- **Material for this exercise**
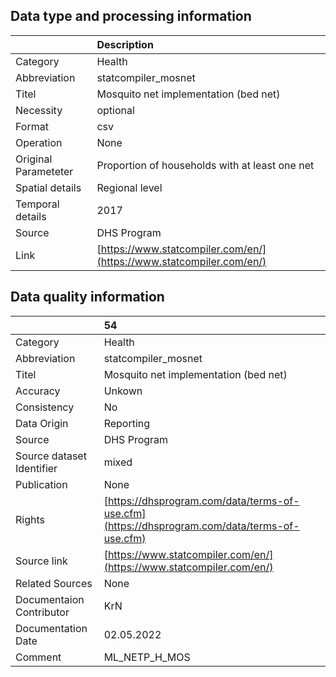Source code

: ## Data type and processing information 

|                      | Description                                                          |
|:---------------------|:---------------------------------------------------------------------|
| Category             | Health                                                               |
| Abbreviation         | statcompiler_mosnet                                                  |
| Titel                | Mosquito net implementation (bed net)                                |
| Necessity            | optional                                                             |
| Format               | csv                                                                  |
| Operation            | None                                                                 |
| Original Parameteter | Proportion of households with at least one net                       |
| Spatial details      | Regional level                                                       |
| Temporal details     | 2017                                                                 |
| Source               | DHS Program                                                          |
| Link                 | [https://www.statcompiler.com/en/](https://www.statcompiler.com/en/) |

## Data quality information 

|                           | 54                                                                                           |
|:--------------------------|:---------------------------------------------------------------------------------------------|
| Category                  | Health                                                                                       |
| Abbreviation              | statcompiler_mosnet                                                                          |
| Titel                     | Mosquito net implementation (bed net)                                                        |
| Accuracy                  | Unkown                                                                                       |
| Consistency               | No                                                                                           |
| Data Origin               | Reporting                                                                                    |
| Source                    | DHS Program                                                                                  |
| Source dataset Identifier | mixed                                                                                        |
| Publication               | None                                                                                         |
| Rights                    | [https://dhsprogram.com/data/terms-of-use.cfm](https://dhsprogram.com/data/terms-of-use.cfm) |
| Source link               | [https://www.statcompiler.com/en/](https://www.statcompiler.com/en/)                         |
| Related Sources           | None                                                                                         |
| Documentaion Contributor  | KrN                                                                                          |
| Documentation Date        | 02.05.2022                                                                                   |
| Comment                   | ML_NETP_H_MOS                                                                                |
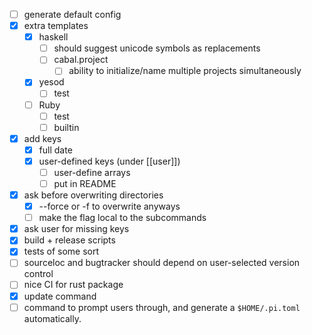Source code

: - [ ] generate default config
- [x] extra templates
  - [x] haskell
    - [ ] should suggest unicode symbols as replacements
    - [ ] cabal.project
      - [ ] ability to initialize/name multiple projects simultaneously
  - [x] yesod
    - [ ] test
  - [ ] Ruby
    - [ ] test
    - [ ] builtin
- [x] add keys
  - [x] full date 
  - [x] user-defined keys (under [[user]])
    - [ ] user-define arrays
    - [ ] put in README
- [x] ask before overwriting directories
  - [x] --force or -f to overwrite anyways
  - [ ] make the flag local to the subcommands
- [x] ask user for missing keys
- [x] build + release scripts
- [x] tests of some sort
- [ ] sourceloc and bugtracker should depend on user-selected version control
- [ ] nice CI for rust package
- [x] update command
- [ ] command to prompt users through, and generate a `$HOME/.pi.toml`
  automatically.

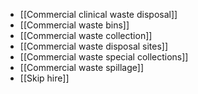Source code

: - [[Commercial  clinical waste disposal]]
- [[Commercial waste bins]]
- [[Commercial waste collection]]
- [[Commercial waste disposal sites]]
- [[Commercial waste special collections]]
- [[Commercial waste spillage]]
- [[Skip hire]]

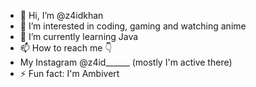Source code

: - 👋 Hi, I’m @z4idkhan
- 👀 I’m interested in coding, gaming and watching anime
- 🌱 I’m currently learning Java
- 📫 How to reach me 👇
- My Instagram @z4id______ (mostly I'm active there) 
- ⚡ Fun fact: I'm Ambivert

<!---
z4idkhan/z4idkhan is a ✨ special ✨ repository because its `README.md` (this file) appears on your GitHub profile.
You can click the Preview link to take a look at your changes.
--->
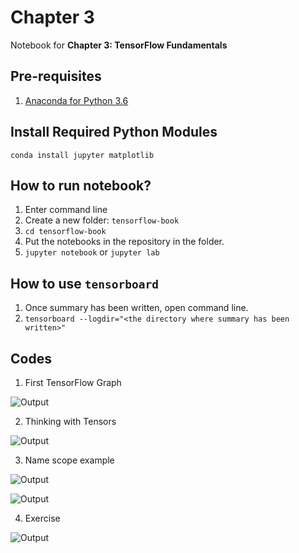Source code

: # Chapter 3

Notebook for **Chapter 3: TensorFlow Fundamentals**

## Pre-requisites

1) [Anaconda for Python 3.6](https://www.anaconda.com/downloads)

## Install Required Python Modules

`conda install jupyter matplotlib`

## How to run **notebook**?

1) Enter command line
2) Create a new folder: `tensorflow-book`
3) `cd tensorflow-book`
4) Put the notebooks in the repository in the folder.
5) `jupyter notebook` or `jupyter lab`

## How to use **`tensorboard`**

1) Once summary has been written, open command line.
2) `tensorboard --logdir="<the directory where summary has been written>"`

## Codes

1) First TensorFlow Graph

![Output](https://github.com/vishwesh5/Tensorflow-Book/raw/master/chapter-03/first_tensorflow_graph.png)

2) Thinking with Tensors

![Output](https://github.com/vishwesh5/TensorFlow-Book/raw/master/chapter-03/thinking_with_tensors.png)

3) Name scope example

![Output](https://github.com/vishwesh5/TensorFlow-Book/raw/master/chapter-03/name_scope1.png)

![Output](https://github.com/vishwesh5/TensorFlow-Book/raw/master/chapter-03/name_scope2.png)

4) Exercise

![Output](https://github.com/vishwesh5/TensorFlow-Book/raw/master/chapter-03/Exercise.png)
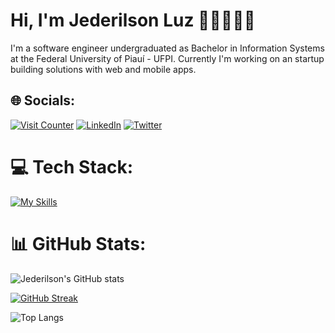 # Hi, I'm Jederilson Luz 👋🏻🧑🏻‍💻

I'm a software engineer undergraduated as Bachelor in Information Systems at the Federal University of Piauí - UFPI. Currently I'm working on an startup building solutions with web and mobile apps.

## 🌐 Socials:
[![Visit Counter](https://visitcount.itsvg.in/api?id=Jejinketsu&icon=0&color=1)](https://visitcount.itsvg.in)
[![LinkedIn](https://img.shields.io/badge/LinkedIn-%230077B5.svg?logo=linkedin&logoColor=white)](https://linkedin.com/in/jederilson) 
[![Twitter](https://img.shields.io/badge/Twitter-%231DA1F2.svg?logo=Twitter&logoColor=white)](https://twitter.com/JederilsonLuz)

# 💻 Tech Stack:
[![My Skills](https://skillicons.dev/icons?i=nodejs,ts,nextjs,react,tailwind,figma,prisma,planetscale,vercel,netlify,aws,docker,firebase,mysql,postgres,linux)](https://skillicons.dev)

# 📊 GitHub Stats:
![Jederilson's GitHub stats](https://github-readme-stats.vercel.app/api?username=Jejinketsu&show_icons=true&bg_color=00000000)

[![GitHub Streak](https://github-readme-streak-stats.herokuapp.com?user=Jejinketsu&theme=transparent)](https://git.io/streak-stats)

![Top Langs](https://github-readme-stats.vercel.app/api/top-langs/?username=Jejinketsu&layout=compact&bg_color=00000000)

<!--
<img src="https://raw.githubusercontent.com/JedersonLuz/JedersonLuz/output/snake.svg" alt="Snake animation" />
-->
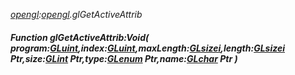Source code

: _[opengl](../../modules/opengl/opengl-module.md):[opengl](../../modules/opengl/opengl-module.md).glGetActiveAttrib_
##### Function glGetActiveAttrib:Void( program:[GLuint](../../modules/opengl/opengl-gluint.md),index:[GLuint](../../modules/opengl/opengl-gluint.md),maxLength:[GLsizei](../../modules/opengl/opengl-glsizei.md),length:[GLsizei](../../modules/opengl/opengl-glsizei.md) Ptr,size:[GLint](../../modules/opengl/opengl-glint.md) Ptr,type:[GLenum](../../modules/opengl/opengl-glenum.md) Ptr,name:[GLchar](../../modules/opengl/opengl-glchar.md) Ptr )
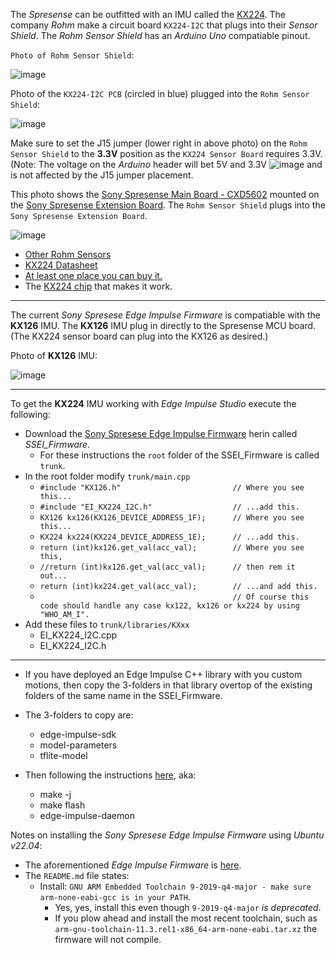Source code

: The *Spresense* can be outfitted with an IMU called the [KX224](https://www.kionix.com/product/KX224-1053). The company *Rohm* make a circuit board `KX224-I2C` that plugs into their *Sensor Shield*. The *Rohm Sensor Shield* has an *Arduino Uno* compatiable pinout.

`Photo of Rohm Sensor Shield`:

![image](https://user-images.githubusercontent.com/92460732/203922775-56c120aa-488a-4c54-96ca-fcccfa726019.png)

Photo of the `KX224-I2C PCB` (circled in blue) plugged into the `Rohm Sensor Shield`:

![image](https://user-images.githubusercontent.com/92460732/203921546-5c068873-12ef-4ac1-8848-b8343dbe0a48.png)

Make sure to set the J15 jumper (lower right in above photo) on the `Rohm Sensor Shield` to the **3.3V** position as the `KX224 Sensor Board` requires 3.3V. (Note: The voltage on the *Arduino* header will bet 5V and 3.3V ![image](https://user-images.githubusercontent.com/92460732/204110604-a53cd2db-9a3e-43e7-b687-75e6162c46bb.png)
 and is not affected by the J15 jumper placement.

This photo shows the [Sony Spresense Main Board - CXD5602](https://www.adafruit.com/product/4419?gclid=CjwKCAiAyfybBhBKEiwAgtB7fnBQHFhblyGEwmhzojUOQMwh49nrxt_EtRr14POoRobWu1Kt64K0sBoCQaEQAvD_BwE) mounted on the [Sony Spresense Extension Board](https://www.adafruit.com/product/4418). The `Rohm Sensor Shield` plugs into the `Sony Spresense Extension Board`.

![image](https://user-images.githubusercontent.com/92460732/203921680-99a83265-0679-4942-8183-ff2327dee265.png)

* [Other Rohm Sensors](https://www.rohm.com/news-detail?news-title=new-sensor-shield-expansion-board&defaultGroupId=false)
* [KX224 Datasheet](https://www.farnell.com/datasheets/2630940.pdf?_ga=2.137977912.964043680.1538082932-1150069825.1507669889)
* [At least one place you can buy it.](https://www.mouser.com/ProductDetail/ROHM-Semiconductor/SENSORSHIELD-EVK-003?qs=wUXugUrL1qz9s9mzyCT18w%3D%3D&gclid=CjwKCAiAyfybBhBKEiwAgtB7fmcR2woWYy7FHlzvMeI8fIAjwQbEIjdbz0PMI0heFxF-g14Esb6nNxoCEn4QAvD_BwE)
* The [KX224 chip](https://www.kionix.com/product/KX224-1053) that makes it work.

<HR>

The current *Sony Spresese Edge Impulse Firmware* is compatiable with the **KX126** IMU. The **KX126** IMU plug in directly to the Spresense MCU board. (The KX224 sensor board can plug into the KX126 as desired.)

Photo of **KX126** IMU:

![image](https://user-images.githubusercontent.com/92460732/203925582-caeb6209-0707-43ea-94be-a81e7adab87c.png)

<HR>

To get the **KX224** IMU working with *Edge Impulse Studio* execute the following:
* Download the [Sony Spresese Edge Impulse Firmware](https://github.com/edgeimpulse/firmware-sony-spresense) herin called *SSEI_Firmware*.
  * For these instructions the `root` folder of the SSEI_Firmware is called `trunk`.
* In the root folder modify `trunk/main.cpp`
  * `#include "KX126.h"                         // Where you see this...`
  * `#include "EI_KX224_I2C.h"                  // ...add this.`
  * `KX126 kx126(KX126_DEVICE_ADDRESS_1F);      // Where you see this...`
  * `KX224 kx224(KX224_DEVICE_ADDRESS_1E);      // ...add this.`
  * `return (int)kx126.get_val(acc_val);        // Where you see this,`
  * `//return (int)kx126.get_val(acc_val);      // then rem it out...`
  * `return (int)kx224.get_val(acc_val);        // ...and add this.`
  * `                                           // Of course this code should handle any case kx122, kx126 or kx224 by using "WHO_AM_I".`
* Add these files to `trunk/libraries/KXxx`
  * EI_KX224_I2C.cpp
  * EI_KX224_I2C.h

<HR>
 
* If you have deployed an Edge Impulse C++ library with you custom motions, then copy the 3-folders in that library overtop of the existing folders of the same name in the SSEI_Firmware.
* The 3-folders to copy are:
  * edge-impulse-sdk
  * model-parameters
  * tflite-model

* Then following the instructions [here](https://github.com/edgeimpulse/firmware-sony-spresense), aka:
  * make -j
  * make flash
  * edge-impulse-daemon 

Notes on installing the *Sony Spresese Edge Impulse Firmware* using *Ubuntu v22.04*:
* The aforementioned *Edge Impulse Firmware* is [here](https://github.com/edgeimpulse/firmware-sony-spresense).
* The `README.md` file states:
  * Install: `GNU ARM Embedded Toolchain 9-2019-q4-major - make sure arm-none-eabi-gcc is in your PATH`.
    * Yes, yes, install this even though `9-2019-q4-major` *is deprecated*.
    * If you plow ahead and install the most recent toolchain, such as `arm-gnu-toolchain-11.3.rel1-x86_64-arm-none-eabi.tar.xz` the firmware will not compile.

- **Exercise brief**
The answer must consist of every line from the data that contains the word "your".

- **Result**
z4idkhan/z4idkhan is a ✨ special ✨ repository because its `README.md` (this file) appears on your GitHub profile.
You can click the Preview link to take a look at your changes.
  * Install: `GNU ARM Embedded Toolchain 9-2019-q4-major - make sure arm-none-eabi-gcc is in your PATH`.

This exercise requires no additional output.